(GIVEN ENTRIES Opens)

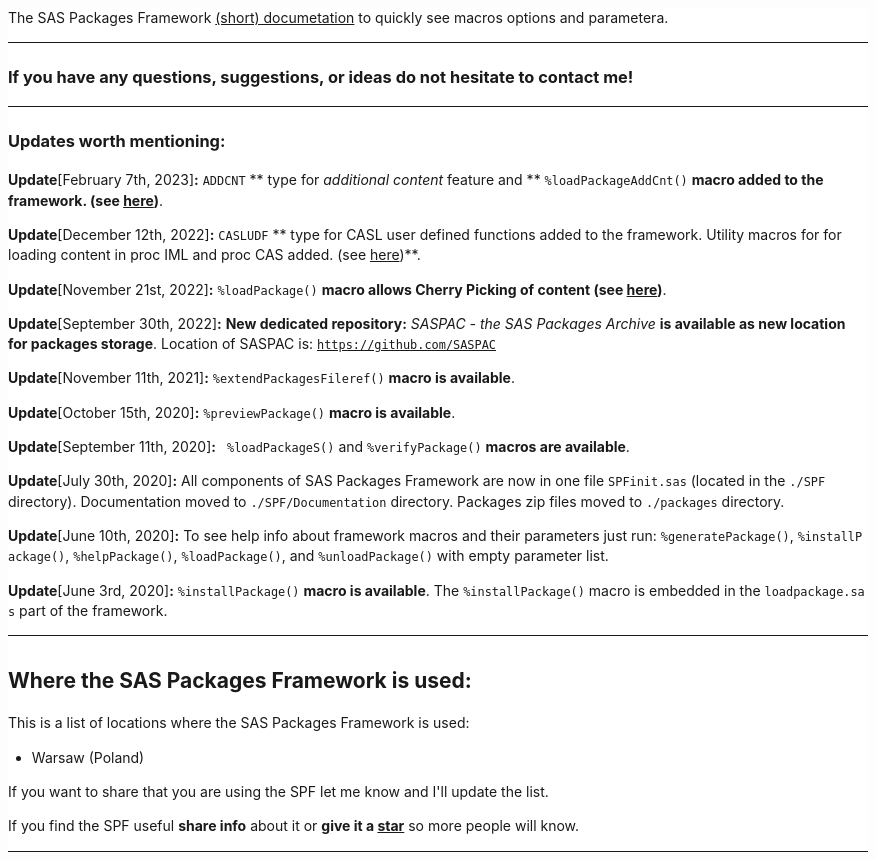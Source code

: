 The SAS Packages Framework [(short) documetation](https://github.com/yabwon/SAS_PACKAGES/blob/main/SPF/SPFinit.md) to quickly see macros options and parametera.

---

### If you have any questions, suggestions, or ideas do not hesitate to contact me!

---

### Updates worth mentioning:

**Update**\[February 7th, 2023\]**:** `ADDCNT` ** type for *additional content* feature and ** `%loadPackageAddCnt()` **macro added to the framework. (see [here](https://github.com/yabwon/SAS_PACKAGES/releases/tag/20230207 "Additional Content"))**.

**Update**\[December 12th, 2022\]**:** `CASLUDF` ** type for CASL user defined functions added to the framework. Utility macros for for loading content in proc IML and proc CAS added. (see [here](https://github.com/yabwon/SAS_PACKAGES/releases/tag/20221212 "New Type and Utility macros"))**.

**Update**\[November 21st, 2022\]**:** `%loadPackage()` **macro allows Cherry Picking of content (see [here](https://github.com/yabwon/SAS_PACKAGES/releases/tag/20221121 "Cherry Picking"))**.

**Update**\[September 30th, 2022\]**:** **New dedicated repository:** *SASPAC - the SAS Packages Archive* **is available as new location for packages storage**. Location of SASPAC is: [`https://github.com/SASPAC`](https://github.com/SASPAC) 

**Update**\[November 11th, 2021\]**:** `%extendPackagesFileref()` **macro is available**.

**Update**\[October 15th, 2020\]**:** `%previewPackage()` **macro is available**.

**Update**\[September 11th, 2020\]**:** ` %loadPackageS()` and `%verifyPackage()` **macros are available**.

**Update**\[July 30th, 2020\]**:** All components of SAS Packages Framework are now in one file `SPFinit.sas` (located in the `./SPF` directory). Documentation moved to `./SPF/Documentation` directory. Packages zip files moved to `./packages` directory.

**Update**\[June 10th, 2020\]**:** To see help info about framework macros and their parameters just run: `%generatePackage()`, `%installPackage()`, `%helpPackage()`, `%loadPackage()`, and `%unloadPackage()` with empty parameter list.

**Update**\[June 3rd, 2020\]**:** `%installPackage()` **macro is available**. The `%installPackage()` macro is embedded in the `loadpackage.sas` part of the framework.

---

## Where the SAS Packages Framework is used:
This is a list of locations where the SAS Packages Framework is used:
 - Warsaw (Poland)

If you want to share that you are using the SPF let me know and I'll update the list.

If you find the SPF useful **share info** about it or **give it a [star](https://github.com/yabwon/SAS_PACKAGES/stargazers)** so more people will know.

---
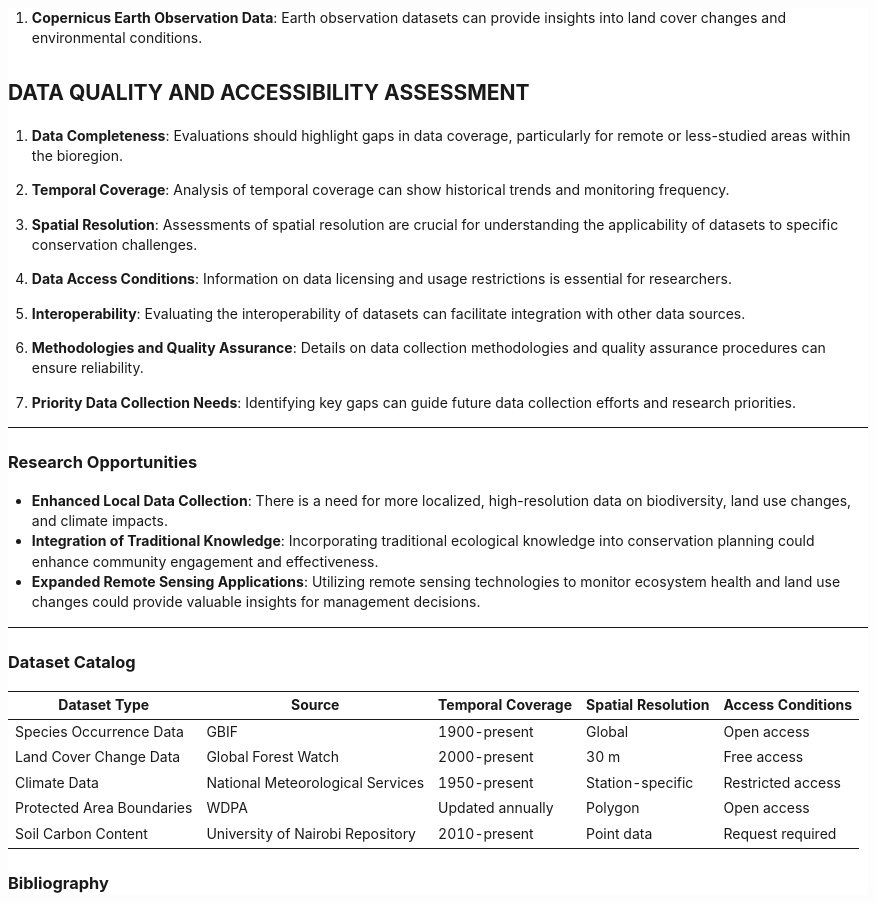 1. **Copernicus Earth Observation Data**: Earth observation datasets can provide insights into land cover changes and environmental conditions.

## DATA QUALITY AND ACCESSIBILITY ASSESSMENT

1. **Data Completeness**: Evaluations should highlight gaps in data coverage, particularly for remote or less-studied areas within the bioregion.

2. **Temporal Coverage**: Analysis of temporal coverage can show historical trends and monitoring frequency.

3. **Spatial Resolution**: Assessments of spatial resolution are crucial for understanding the applicability of datasets to specific conservation challenges.

4. **Data Access Conditions**: Information on data licensing and usage restrictions is essential for researchers.

5. **Interoperability**: Evaluating the interoperability of datasets can facilitate integration with other data sources.

6. **Methodologies and Quality Assurance**: Details on data collection methodologies and quality assurance procedures can ensure reliability.

7. **Priority Data Collection Needs**: Identifying key gaps can guide future data collection efforts and research priorities.

---

### Research Opportunities

- **Enhanced Local Data Collection**: There is a need for more localized, high-resolution data on biodiversity, land use changes, and climate impacts.
- **Integration of Traditional Knowledge**: Incorporating traditional ecological knowledge into conservation planning could enhance community engagement and effectiveness.
- **Expanded Remote Sensing Applications**: Utilizing remote sensing technologies to monitor ecosystem health and land use changes could provide valuable insights for management decisions.

---

### Dataset Catalog

| Dataset Type                    | Source                           | Temporal Coverage    | Spatial Resolution    | Access Conditions                  |
|---------------------------------|----------------------------------|----------------------|-----------------------|-----------------------------------|
| Species Occurrence Data        | GBIF                             | 1900-present         | Global                | Open access                       |
| Land Cover Change Data          | Global Forest Watch             | 2000-present         | 30 m                 | Free access                       |
| Climate Data                    | National Meteorological Services| 1950-present         | Station-specific      | Restricted access                 |
| Protected Area Boundaries       | WDPA                            | Updated annually      | Polygon              | Open access                       |
| Soil Carbon Content             | University of Nairobi Repository| 2010-present         | Point data           | Request required                  |

### Bibliography
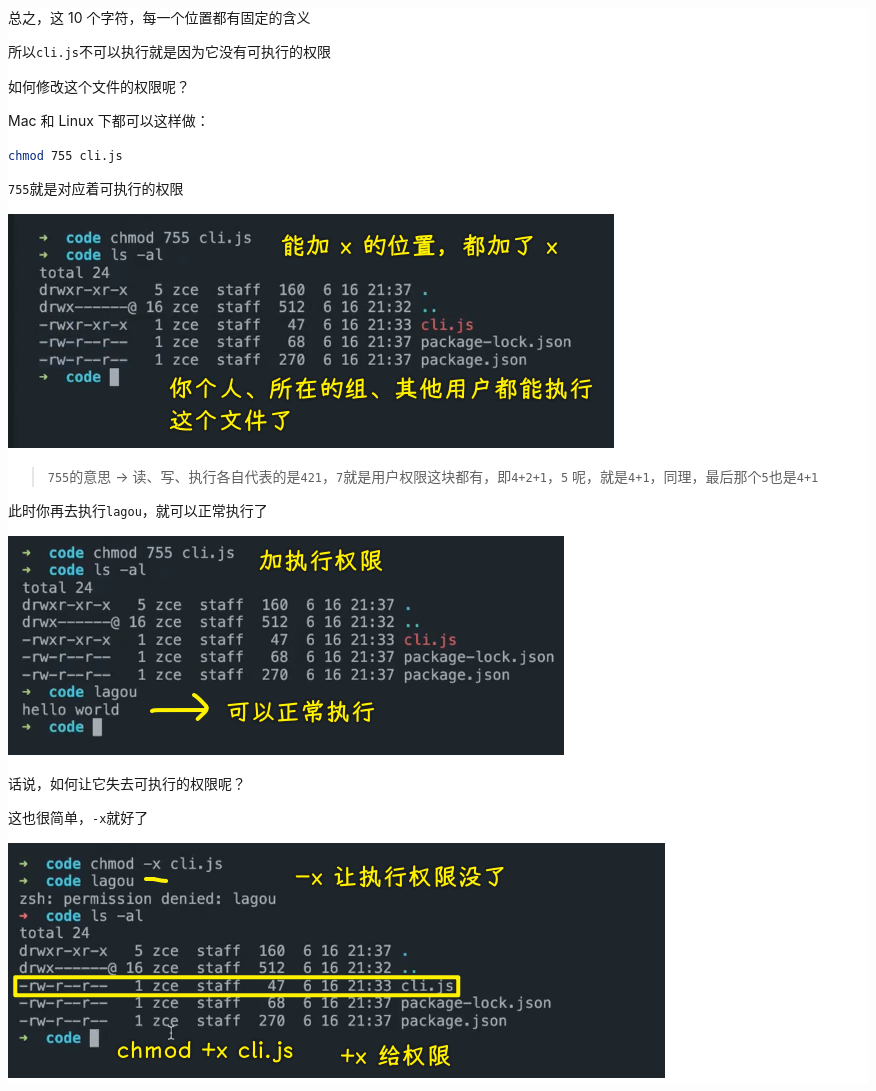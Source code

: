 总之，这 10 个字符，每一个位置都有固定的含义

所以`cli.js`不可以执行就是因为它没有可执行的权限

如何修改这个文件的权限呢？

Mac 和 Linux 下都可以这样做：

``` bash
chmod 755 cli.js
```

`755`就是对应着可执行的权限

![755](assets/img/2021-11-04-22-21-08.png)

> `755`的意思 -> 读、写、执行各自代表的是`421`，`7`就是用户权限这块都有，即`4+2+1`，`5` 呢，就是`4+1`，同理，最后那个`5`也是`4+1`

此时你再去执行`lagou`，就可以正常执行了

![执行](assets/img/2021-11-04-22-22-22.png)

话说，如何让它失去可执行的权限呢？

这也很简单，`-x`就好了

![-x](assets/img/2021-11-04-22-25-23.png)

(GIVEN ENTRIES Closes)

PROBLEM TO SOLVE:
From the first line of the records through the line with "30th, 2020\]**:** All", reproduce each line exactly and leave the pictures out.

SOLUTION BELOW:
Source code

: The SAS Packages Framework [(short) documetation](https://github.com/yabwon/SAS_PACKAGES/blob/main/SPF/SPFinit.md) to quickly see macros options and parametera.

---

### If you have any questions, suggestions, or ideas do not hesitate to contact me!

---

### Updates worth mentioning:

**Update**\[February 7th, 2023\]**:** `ADDCNT` ** type for *additional content* feature and ** `%loadPackageAddCnt()` **macro added to the framework. (see [here](https://github.com/yabwon/SAS_PACKAGES/releases/tag/20230207 "Additional Content"))**.

**Update**\[December 12th, 2022\]**:** `CASLUDF` ** type for CASL user defined functions added to the framework. Utility macros for for loading content in proc IML and proc CAS added. (see [here](https://github.com/yabwon/SAS_PACKAGES/releases/tag/20221212 "New Type and Utility macros"))**.

**Update**\[November 21st, 2022\]**:** `%loadPackage()` **macro allows Cherry Picking of content (see [here](https://github.com/yabwon/SAS_PACKAGES/releases/tag/20221121 "Cherry Picking"))**.

**Update**\[September 30th, 2022\]**:** **New dedicated repository:** *SASPAC - the SAS Packages Archive* **is available as new location for packages storage**. Location of SASPAC is: [`https://github.com/SASPAC`](https://github.com/SASPAC) 

**Update**\[November 11th, 2021\]**:** `%extendPackagesFileref()` **macro is available**.

**Update**\[October 15th, 2020\]**:** `%previewPackage()` **macro is available**.

**Update**\[September 11th, 2020\]**:** ` %loadPackageS()` and `%verifyPackage()` **macros are available**.

**Update**\[July 30th, 2020\]**:** All components of SAS Packages Framework are now in one file `SPFinit.sas` (located in the `./SPF` directory). Documentation moved to `./SPF/Documentation` directory. Packages zip files moved to `./packages` directory.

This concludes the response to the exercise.